A fronte di questi numeri particolarmente inquietanti, emergono altri dati che sembrano ispessire le preoccupazioni. L’Istat ha aggiornato al 2016 l’indicatore relativo alla resilienza ai terremoti degli insediamenti per assenza del piano di emergenza. Un calcolo che “sintetizza il livello conoscitivo, valutativo e attuativo di alcune attività finalizzate alla mitigazione del rischio sismico e al miglioramento del sistema di gestione dell’emergenza”. Nell’Isola il 47,9% dei comuni risulta non avere un piano di emergenza aggiornato, un dato che addirittura è inferiore a quello registrato nel 2014, quando erano più del 51%.

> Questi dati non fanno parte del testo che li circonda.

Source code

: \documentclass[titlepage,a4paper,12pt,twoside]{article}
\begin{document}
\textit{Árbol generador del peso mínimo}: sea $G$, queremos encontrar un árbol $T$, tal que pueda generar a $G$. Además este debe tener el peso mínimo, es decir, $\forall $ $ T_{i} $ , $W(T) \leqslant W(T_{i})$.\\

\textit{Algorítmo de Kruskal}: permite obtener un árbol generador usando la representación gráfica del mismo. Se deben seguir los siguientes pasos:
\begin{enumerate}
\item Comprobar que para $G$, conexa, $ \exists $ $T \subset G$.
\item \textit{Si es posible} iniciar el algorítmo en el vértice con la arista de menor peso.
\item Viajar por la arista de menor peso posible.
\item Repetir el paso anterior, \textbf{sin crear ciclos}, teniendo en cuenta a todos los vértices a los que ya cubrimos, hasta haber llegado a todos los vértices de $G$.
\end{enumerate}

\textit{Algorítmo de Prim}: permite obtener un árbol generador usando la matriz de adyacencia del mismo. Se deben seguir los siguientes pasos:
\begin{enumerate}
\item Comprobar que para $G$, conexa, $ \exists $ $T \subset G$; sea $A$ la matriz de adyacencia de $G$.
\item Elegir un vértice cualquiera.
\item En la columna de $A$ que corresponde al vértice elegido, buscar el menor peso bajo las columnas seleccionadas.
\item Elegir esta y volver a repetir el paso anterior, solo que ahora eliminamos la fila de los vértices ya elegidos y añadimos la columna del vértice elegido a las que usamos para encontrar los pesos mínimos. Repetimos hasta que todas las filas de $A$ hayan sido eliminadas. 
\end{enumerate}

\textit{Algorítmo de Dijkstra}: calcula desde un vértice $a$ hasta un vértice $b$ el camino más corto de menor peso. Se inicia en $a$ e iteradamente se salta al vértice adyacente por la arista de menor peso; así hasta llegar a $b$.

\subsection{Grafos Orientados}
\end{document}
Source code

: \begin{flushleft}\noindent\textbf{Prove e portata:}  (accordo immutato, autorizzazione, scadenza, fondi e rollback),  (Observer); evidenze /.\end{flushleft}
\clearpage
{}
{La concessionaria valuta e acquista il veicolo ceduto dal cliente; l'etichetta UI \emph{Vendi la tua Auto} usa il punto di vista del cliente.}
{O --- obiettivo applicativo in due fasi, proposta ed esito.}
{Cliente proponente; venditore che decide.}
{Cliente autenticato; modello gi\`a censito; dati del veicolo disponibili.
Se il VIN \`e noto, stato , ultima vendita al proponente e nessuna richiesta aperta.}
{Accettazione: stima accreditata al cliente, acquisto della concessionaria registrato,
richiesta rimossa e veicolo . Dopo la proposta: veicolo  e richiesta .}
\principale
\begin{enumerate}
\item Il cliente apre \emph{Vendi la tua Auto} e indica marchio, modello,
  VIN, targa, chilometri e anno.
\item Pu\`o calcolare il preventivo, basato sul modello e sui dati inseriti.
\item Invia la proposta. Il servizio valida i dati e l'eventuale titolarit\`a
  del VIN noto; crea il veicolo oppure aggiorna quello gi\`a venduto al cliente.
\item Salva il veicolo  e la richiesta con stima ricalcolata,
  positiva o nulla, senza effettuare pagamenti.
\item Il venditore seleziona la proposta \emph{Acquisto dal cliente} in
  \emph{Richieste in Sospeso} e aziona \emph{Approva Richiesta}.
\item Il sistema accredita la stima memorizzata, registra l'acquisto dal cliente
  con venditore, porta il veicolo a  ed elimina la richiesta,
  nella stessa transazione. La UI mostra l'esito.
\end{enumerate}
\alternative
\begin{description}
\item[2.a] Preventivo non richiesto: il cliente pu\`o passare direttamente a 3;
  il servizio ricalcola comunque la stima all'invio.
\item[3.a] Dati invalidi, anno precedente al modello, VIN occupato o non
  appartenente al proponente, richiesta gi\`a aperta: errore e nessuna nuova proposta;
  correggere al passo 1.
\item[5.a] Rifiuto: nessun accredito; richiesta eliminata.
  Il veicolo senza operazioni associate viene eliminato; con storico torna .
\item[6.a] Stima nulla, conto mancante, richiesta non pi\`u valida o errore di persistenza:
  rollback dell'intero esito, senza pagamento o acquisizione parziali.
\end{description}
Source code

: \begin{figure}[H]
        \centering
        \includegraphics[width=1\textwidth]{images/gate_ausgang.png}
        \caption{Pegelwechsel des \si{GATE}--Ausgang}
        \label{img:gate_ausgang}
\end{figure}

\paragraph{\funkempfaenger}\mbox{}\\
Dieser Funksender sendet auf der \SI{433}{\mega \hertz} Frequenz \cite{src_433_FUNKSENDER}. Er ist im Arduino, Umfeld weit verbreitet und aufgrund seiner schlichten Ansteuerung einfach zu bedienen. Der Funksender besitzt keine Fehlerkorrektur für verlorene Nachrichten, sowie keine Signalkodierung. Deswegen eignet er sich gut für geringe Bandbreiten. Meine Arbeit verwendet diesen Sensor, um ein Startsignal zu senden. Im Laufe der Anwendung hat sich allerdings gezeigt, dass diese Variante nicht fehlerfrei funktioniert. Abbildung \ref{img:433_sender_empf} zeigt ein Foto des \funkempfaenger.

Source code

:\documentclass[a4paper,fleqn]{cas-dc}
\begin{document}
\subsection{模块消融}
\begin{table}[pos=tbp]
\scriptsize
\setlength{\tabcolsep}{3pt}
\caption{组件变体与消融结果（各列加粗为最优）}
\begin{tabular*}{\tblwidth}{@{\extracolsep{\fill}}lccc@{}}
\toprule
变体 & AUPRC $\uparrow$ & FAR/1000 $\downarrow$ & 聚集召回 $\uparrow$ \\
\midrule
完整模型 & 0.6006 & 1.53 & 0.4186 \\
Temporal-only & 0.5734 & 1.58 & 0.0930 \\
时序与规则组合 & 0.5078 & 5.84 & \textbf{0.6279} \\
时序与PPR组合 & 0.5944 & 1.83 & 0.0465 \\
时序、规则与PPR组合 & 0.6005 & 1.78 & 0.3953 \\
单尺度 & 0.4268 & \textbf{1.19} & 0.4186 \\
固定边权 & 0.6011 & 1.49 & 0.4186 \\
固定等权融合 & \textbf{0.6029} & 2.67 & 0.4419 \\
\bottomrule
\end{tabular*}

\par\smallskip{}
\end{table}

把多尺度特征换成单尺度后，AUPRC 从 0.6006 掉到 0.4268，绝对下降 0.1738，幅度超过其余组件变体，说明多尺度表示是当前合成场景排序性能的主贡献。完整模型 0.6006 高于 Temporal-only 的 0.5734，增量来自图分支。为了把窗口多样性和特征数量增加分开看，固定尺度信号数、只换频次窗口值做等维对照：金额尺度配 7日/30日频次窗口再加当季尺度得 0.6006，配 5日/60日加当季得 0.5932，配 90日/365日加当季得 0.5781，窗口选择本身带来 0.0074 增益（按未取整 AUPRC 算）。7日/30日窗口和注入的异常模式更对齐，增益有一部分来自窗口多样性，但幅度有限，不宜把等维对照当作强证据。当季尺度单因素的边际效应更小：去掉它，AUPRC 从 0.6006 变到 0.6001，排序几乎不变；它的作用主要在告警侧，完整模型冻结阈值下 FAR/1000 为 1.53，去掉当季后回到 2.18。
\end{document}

Numeri perfettamente coerenti con l’ultimo aggiornamento, in valore assoluto, della Protezione civile nazionale dello scorso maggio, che ha mappato nell’Isola soltanto 190 comuni su 390 con piano aggiornato. Nei comuni italiani mediamente il piano di emergenza è stato aggiornato in quasi 9 su 10 (86%). Questi preziosi strumenti sono stati introdotti con la legge n. 100 del 2012, che ne prevedeva la redazione entro 90 giorni dall’entrata in vigore della legge, e periodicamente aggiornati.
Si assottiglia ancora di più il dato relativo ai Comuni che hanno piani di emergenza e studi di microzonazione sismica. Questi ultimi “hanno l’obiettivo di razionalizzare la conoscenza sulle alterazioni che lo scuotimento sismico può subire in superficie – spiegano dal dipartimento di Protezione civile –, restituendo informazioni utili per il governo del territorio, per la progettazione, per la pianificazione per l’emergenza e per la ricostruzione post sisma”. Sono determinanti perché permettono di “individuare e caratterizzare le zone stabili, le zone stabili suscettibili di amplificazione locale e le zone soggette a instabilità, quali frane, rotture della superficie per faglie e liquefazioni dinamiche del terreno”. Nel 2016 soltanto il 14,9% dei comuni isolani, cioè poco più di uno su 10, dispone di questo strumento, anche se la tendenza è in crescita (11,5% nel 2014).  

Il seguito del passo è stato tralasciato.